NCAA tournament, Sweet Sixteen
- Conference: Big East Conference

Ranking
- Coaches: No. 15
- AP: No. 13
- Record: 27–10 (15–5 Big East)
- Head coach: Sean Miller (1st, 6th overall season);
- Associate head coach: Adam Cohen (1st season)
- Assistant coaches: Dante Jackson (5th season); David Miller (1st season);
- Home arena: Cintas Center

= 2022–23 Xavier Musketeers men's basketball team =

The 2022–23 Xavier Musketeers men's basketball team represented Xavier University during the 2022–23 NCAA Division I men's basketball season as a member of the Big East Conference.

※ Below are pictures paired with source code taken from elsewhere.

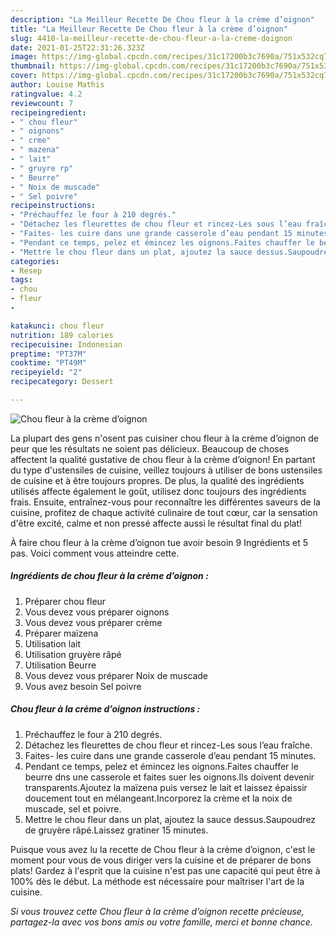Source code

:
 ```yaml
---
description: "La Meilleur Recette De Chou fleur à la crème d’oignon"
title: "La Meilleur Recette De Chou fleur à la crème d’oignon"
slug: 4410-la-meilleur-recette-de-chou-fleur-a-la-creme-doignon
date: 2021-01-25T22:31:26.323Z
image: https://img-global.cpcdn.com/recipes/31c17200b3c7690a/751x532cq70/chou-fleur-a-la-creme-doignon-photo-principale-de-la-recette.jpg
thumbnail: https://img-global.cpcdn.com/recipes/31c17200b3c7690a/751x532cq70/chou-fleur-a-la-creme-doignon-photo-principale-de-la-recette.jpg
cover: https://img-global.cpcdn.com/recipes/31c17200b3c7690a/751x532cq70/chou-fleur-a-la-creme-doignon-photo-principale-de-la-recette.jpg
author: Louise Mathis
ratingvalue: 4.2
reviewcount: 7
recipeingredient:
- " chou fleur"
- " oignons"
- " crme"
- " mazena"
- " lait"
- " gruyre rp"
- " Beurre"
- " Noix de muscade"
- " Sel poivre"
recipeinstructions:
- "Préchauffez le four à 210 degrés."
- "Détachez les fleurettes de chou fleur et rincez-Les sous l’eau fraîche."
- "Faites- les cuire dans une grande casserole d’eau pendant 15 minutes."
- "Pendant ce temps, pelez et émincez les oignons.Faites chauffer le beurre dns une casserole et faites suer les oignons.Ils doivent devenir transparents.Ajoutez la maïzena puis versez le lait et laissez épaissir doucement tout en mélangeant.Incorporez la crème et la noix de muscade, sel et poivre."
- "Mettre le chou fleur dans un plat, ajoutez la sauce dessus.Saupoudrez de gruyère râpé.Laissez gratiner 15 minutes."
categories:
- Resep
tags:
- chou
- fleur
- 

katakunci: chou fleur  
nutrition: 189 calories
recipecuisine: Indonesian
preptime: "PT37M"
cooktime: "PT49M"
recipeyield: "2"
recipecategory: Dessert

---
```



![Chou fleur à la crème d’oignon](https://img-global.cpcdn.com/recipes/31c17200b3c7690a/751x532cq70/chou-fleur-a-la-creme-doignon-photo-principale-de-la-recette.jpg)

La plupart des gens n'osent pas cuisiner chou fleur à la crème d’oignon de peur que les résultats ne soient pas délicieux. Beaucoup de choses affectent la qualité gustative de chou fleur à la crème d’oignon! En partant du type d'ustensiles de cuisine, veillez toujours à utiliser de bons ustensiles de cuisine et à être toujours propres. De plus, la qualité des ingrédients utilisés affecte également le goût, utilisez donc toujours des ingrédients frais. Ensuite, entraînez-vous pour reconnaître les différentes saveurs de la cuisine, profitez de chaque activité culinaire de tout cœur, car la sensation d'être excité, calme et non pressé affecte aussi le résultat final du plat!

<!--inarticleads1-->

À faire chou fleur à la crème d’oignon tue avoir besoin 9 Ingrédients et 5 pas. Voici comment vous atteindre cette.

##### Ingrédients de chou fleur à la crème d’oignon :

1. Préparer  chou fleur
1. Vous devez vous préparer  oignons
1. Vous devez vous préparer  crème
1. Préparer  maïzena
1. Utilisation  lait
1. Utilisation  gruyère râpé
1. Utilisation  Beurre
1. Vous devez vous préparer  Noix de muscade
1. Vous avez besoin  Sel poivre




<!--inarticleads2-->

##### Chou fleur à la crème d’oignon instructions :

1. Préchauffez le four à 210 degrés.
1. Détachez les fleurettes de chou fleur et rincez-Les sous l’eau fraîche.
1. Faites- les cuire dans une grande casserole d’eau pendant 15 minutes.
1. Pendant ce temps, pelez et émincez les oignons.Faites chauffer le beurre dns une casserole et faites suer les oignons.Ils doivent devenir transparents.Ajoutez la maïzena puis versez le lait et laissez épaissir doucement tout en mélangeant.Incorporez la crème et la noix de muscade, sel et poivre.
1. Mettre le chou fleur dans un plat, ajoutez la sauce dessus.Saupoudrez de gruyère râpé.Laissez gratiner 15 minutes.




<!--inarticleads1-->

<p>
Puisque vous avez lu la recette de Chou fleur à la crème d’oignon, c'est le moment pour vous de vous diriger vers la cuisine et de préparer de bons plats! Gardez à l'esprit que la cuisine n'est pas une capacité qui peut être à 100% dès le début. La méthode est nécessaire pour maîtriser l'art de la cuisine.
</p>

<p>
<i>Si vous trouvez cette Chou fleur à la crème d’oignon recette précieuse, partagez-la avec vos bons amis ou votre famille, merci et bonne chance.</i>
</p>
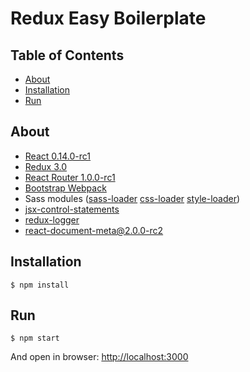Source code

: Redux Easy Boilerplate
=========================

## Table of Contents

- [About](#about)
- [Installation](#installation)
- [Run](#run)

## About
- [React 0.14.0-rc1](https://github.com/facebook/react)
- [Redux 3.0](https://github.com/gaearon/redux)
- [React Router 1.0.0-rc1](https://github.com/rackt/react-router)
- [Bootstrap Webpack](https://github.com/bline/bootstrap-webpack)
- Sass modules ([sass-loader](https://github.com/jtangelder/sass-loader) [css-loader](https://github.com/webpack/css-loader) [style-loader](https://github.com/webpack/style-loader))
- [jsx-control-statements](https://github.com/valtech-au/jsx-control-statements)
- [redux-logger](https://github.com/fcomb/redux-logger)
- [react-document-meta@2.0.0-rc2](https://github.com/kodyl/react-document-meta)

## Installation
```
$ npm install
```

## Run
```
$ npm start
```

And open in browser: [http://localhost:3000](http://localhost:3000)

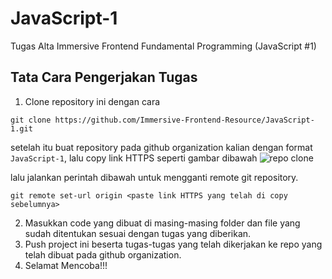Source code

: # JavaScript-1

Tugas Alta Immersive Frontend Fundamental Programming (JavaScript #1)

## Tata Cara Pengerjakan Tugas

1. Clone repository ini dengan cara

```
git clone https://github.com/Immersive-Frontend-Resource/JavaScript-1.git
```

setelah itu buat repository pada github organization kalian dengan format `JavaScript-1`, lalu copy link HTTPS seperti gambar dibawah
![repo clone](https://res.cloudinary.com/hypeotesa/image/upload/v1645518258/screenshot_hn6mmu.png)

lalu jalankan perintah dibawah untuk mengganti remote git repository.

```
git remote set-url origin <paste link HTTPS yang telah di copy sebelumnya>
```

2. Masukkan code yang dibuat di masing-masing folder dan file yang sudah ditentukan sesuai dengan tugas yang diberikan.
3. Push project ini beserta tugas-tugas yang telah dikerjakan ke repo yang telah dibuat pada github organization.
4. Selamat Mencoba!!!
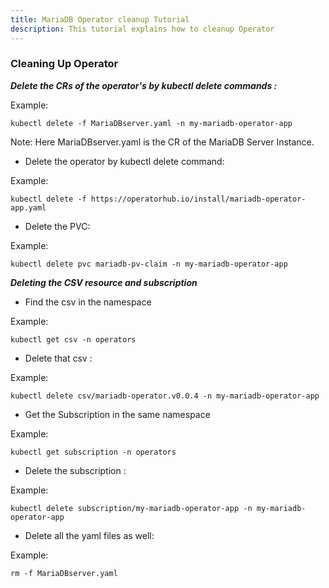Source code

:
 ```yaml
---
title: MariaDB Operator cleanup Tutorial
description: This tutorial explains how to cleanup Operator
---
```



### Cleaning Up Operator


***Delete the CRs of the operator's by kubectl delete commands :***

 
Example:
 
 ```
 kubectl delete -f MariaDBserver.yaml -n my-mariadb-operator-app 
 ```
Note: Here MariaDBserver.yaml is the CR of the MariaDB Server Instance.
 

- Delete the operator by kubectl delete command:
 
 
 Example:
 
 ```
 kubectl delete -f https://operatorhub.io/install/mariadb-operator-app.yaml
 ```
 

- Delete the PVC:
 
  
 Example:
 
 ```
 kubectl delete pvc mariadb-pv-claim -n my-mariadb-operator-app
 ```


***Deleting the CSV resource and subscription***

- Find the csv in the namespace

Example:

```
kubectl get csv -n operators
```

- Delete that csv :

Example:

```
kubectl delete csv/mariadb-operator.v0.0.4 -n my-mariadb-operator-app
```

- Get the Subscription in the same namespace 

Example:

```
kubectl get subscription -n operators
```

- Delete the subscription :

Example:

```
kubectl delete subscription/my-mariadb-operator-app -n my-mariadb-operator-app
```


 
- Delete all the yaml files as well:
 
 Example:
 
  ```
  rm -f MariaDBserver.yaml
  ```



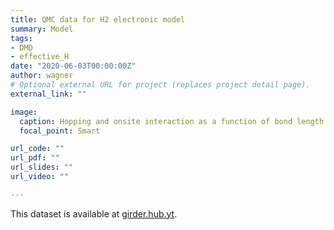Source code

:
 ```yaml
---
title: QMC data for H2 electronic model
summary: Model 
tags:
- DMD
- effective_H
date: "2020-06-03T00:00:00Z"
author: wagner
# Optional external URL for project (replaces project detail page).
external_link: ""

image:
  caption: Hopping and onsite interaction as a function of bond length for H2
  focal_point: Smart

url_code: ""
url_pdf: ""
url_slides: ""
url_video: ""

---
```


This dataset is available at [girder.hub.yt](https://girder.hub.yt/#user/5d0d3d1468085e0001d96787/folder/5ee0191c68085e0001d24edd).

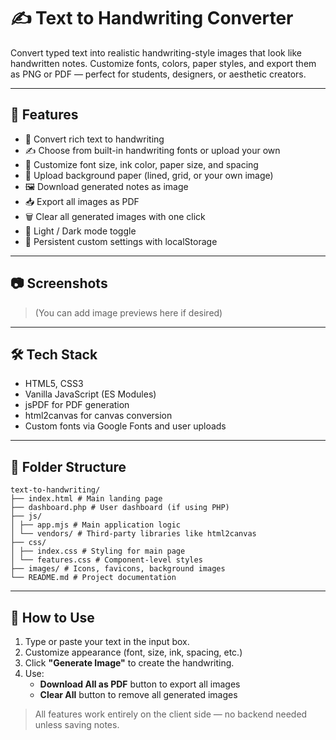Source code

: # ✍️ Text to Handwriting Converter

Convert typed text into realistic handwriting-style images that look like handwritten notes. Customize fonts, colors, paper styles, and export them as PNG or PDF — perfect for students, designers, or aesthetic creators.

---

## 🚀 Features

- 📝 Convert rich text to handwriting
- ✍️ Choose from built-in handwriting fonts or upload your own
- 🎨 Customize font size, ink color, paper size, and spacing
- 📄 Upload background paper (lined, grid, or your own image)
- 🖼️ Download generated notes as image
- 📥 Export all images as PDF
- 🗑️ Clear all generated images with one click
- 🌙 Light / Dark mode toggle
- 🧠 Persistent custom settings with localStorage

---

## 📷 Screenshots

> (You can add image previews here if desired)

---

## 🛠️ Tech Stack

- HTML5, CSS3
- Vanilla JavaScript (ES Modules)
- jsPDF for PDF generation
- html2canvas for canvas conversion
- Custom fonts via Google Fonts and user uploads

---

## 📂 Folder Structure

```
text-to-handwriting/
├── index.html # Main landing page
├── dashboard.php # User dashboard (if using PHP)
├── js/
│ ├── app.mjs # Main application logic
│ └── vendors/ # Third-party libraries like html2canvas
├── css/
│ ├── index.css # Styling for main page
│ └── features.css # Component-level styles
├── images/ # Icons, favicons, background images
└── README.md # Project documentation
```

---

## 📌 How to Use

1. Type or paste your text in the input box.
2. Customize appearance (font, size, ink, spacing, etc.)
3. Click **"Generate Image"** to create the handwriting.
4. Use:
   - **Download All as PDF** button to export all images
   - **Clear All** button to remove all generated images

> All features work entirely on the client side — no backend needed unless saving notes.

Led by Sean Miller in the first season of his second stint after coaching the Musketeers from 2004 to 2009, they played their home games at the Cintas Center in Cincinnati, Ohio. The Musketeers finished the season 23–8, 15–5 in Big East play to finish in second place. In the Big East tournament, they defeated DePaul and Creighton to reach the championship game, where they were defeated by Marquette. The team received an at-large bid to the NCAA Tournament, where they defeated Kennesaw State and Pittsburgh to advance to the Sweet Sixteen for the first time since 2017. There they were defeated by Texas, bringing their season to a close with a final record of 27–10.

==Previous season==
The Musketeers finished the 2021–22 season 23–13, 8–11 in Big East play to finish in a tie for seventh place. They lost in the first round of the Big East tournament to Butler. The team received an at-large bid to the National Invitation Tournament where they defeated Cleveland State, Florida, Vanderbilt, and St. Bonaventure to advance to the championship game. There they defeated Texas A&M to win the NIT championship.

Head coach Travis Steele was fired on March 16, 2022, the day after the first win in the NIT. Assistant coach Jonas Hayes was named the interim head coach and coached the team for the four remaining games in the NIT.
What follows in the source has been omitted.